Budget estimate gives flexibility for legislators
The numbers are in, and they are positive — with an asterisk. The numbers are the estimate by State Comptroller Glenn Hegar about how much money the Legislature will have available to spend in the 2020-21 biennium in the new legislative session that begins today. The asterisk is the uncertainty hanging over the future of oil and gas in Texas — which directly affects how much the Legislature should allocate over the next five months.
The two main statistics are total projected state revenue available for general purpose spending ($119 billion) and how much that differs from the 2018-19 biennium (it’s up 8 percent).
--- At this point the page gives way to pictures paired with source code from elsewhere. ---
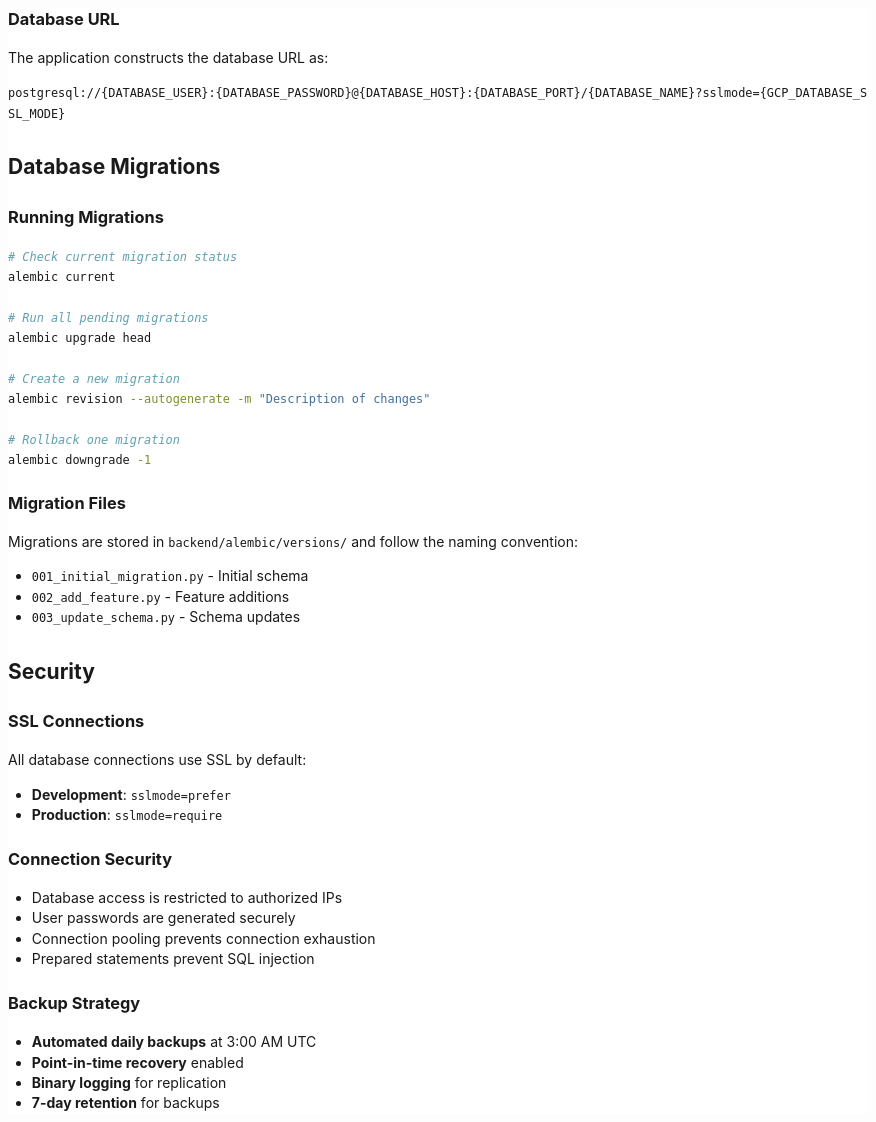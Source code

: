 
### Database URL

The application constructs the database URL as:
```
postgresql://{DATABASE_USER}:{DATABASE_PASSWORD}@{DATABASE_HOST}:{DATABASE_PORT}/{DATABASE_NAME}?sslmode={GCP_DATABASE_SSL_MODE}
```

## Database Migrations

### Running Migrations

```bash
# Check current migration status
alembic current

# Run all pending migrations
alembic upgrade head

# Create a new migration
alembic revision --autogenerate -m "Description of changes"

# Rollback one migration
alembic downgrade -1
```

### Migration Files

Migrations are stored in `backend/alembic/versions/` and follow the naming convention:
- `001_initial_migration.py` - Initial schema
- `002_add_feature.py` - Feature additions
- `003_update_schema.py` - Schema updates

## Security

### SSL Connections

All database connections use SSL by default:
- **Development**: `sslmode=prefer`
- **Production**: `sslmode=require`

### Connection Security

- Database access is restricted to authorized IPs
- User passwords are generated securely
- Connection pooling prevents connection exhaustion
- Prepared statements prevent SQL injection

### Backup Strategy

- **Automated daily backups** at 3:00 AM UTC
- **Point-in-time recovery** enabled
- **Binary logging** for replication
- **7-day retention** for backups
Those are positive figures by any standard, and they show that lawmakers should have the flexibility they need to adequately fund state government while prudently increasing spending in key areas like public education.
Perhaps the biggest number that will jump out for average Texans is the projected growth of the Rainy Day Fund to $15.4 billion at the end of the 2020-21 biennium, the budget cycle that will be planned in this session, from $12.5 billion. The growth in the fund, technically called the Economic Stabilization Fund, is a tribute to the frugality of lawmakers and state officials. Texas needs a decent sum of money like that set aside for emergencies, from natural disasters to recessions, to keep state government functioning smoothly.
But $15.4 billion is too much to sit on while the state has glaring needs, from education to highways, right now. As long as lawmakers keep that fund stable with at least $10 billion, they can and should peel off some of that money to help Texans now.
Beyond that, the Legislature should adopt Hegar’s proposal to invest some of the money in the Rainy Day Fund more aggressively. Right now, it’s basically sitting in accounts than do little more than keep pace with the rate of inflation. That’s not good enough, just as no wealthy individual would park large sums of money in a savings account in a bank or credit union to gain 1 percent or 2 percent interest.
Other state funds are invested more aggressively, and they provide better returns for Texas taxpayers. There is some element of risk in this approach, but not much if the investment is managed well.
Even with this good financial news, the House and Senate must not expand state government excessively in this session. The state economy is heavily influenced by the oil and natural gas industry, which is generally strong now but subject to challenges from international trade and flat consumption rates. As a reminder of this sector’s uncertainty, oil and gas revenues for the state government rose 83 percent in 2001 but then fell by 50 percent the next year.
Another wild swing like that is unlikely, but it can’t be ruled out. Lawmakers can avoid being vulnerable by focusing on priorities instead of hiring more state employees. They have the resources to keep Texas moving forward, and they must use them wisely.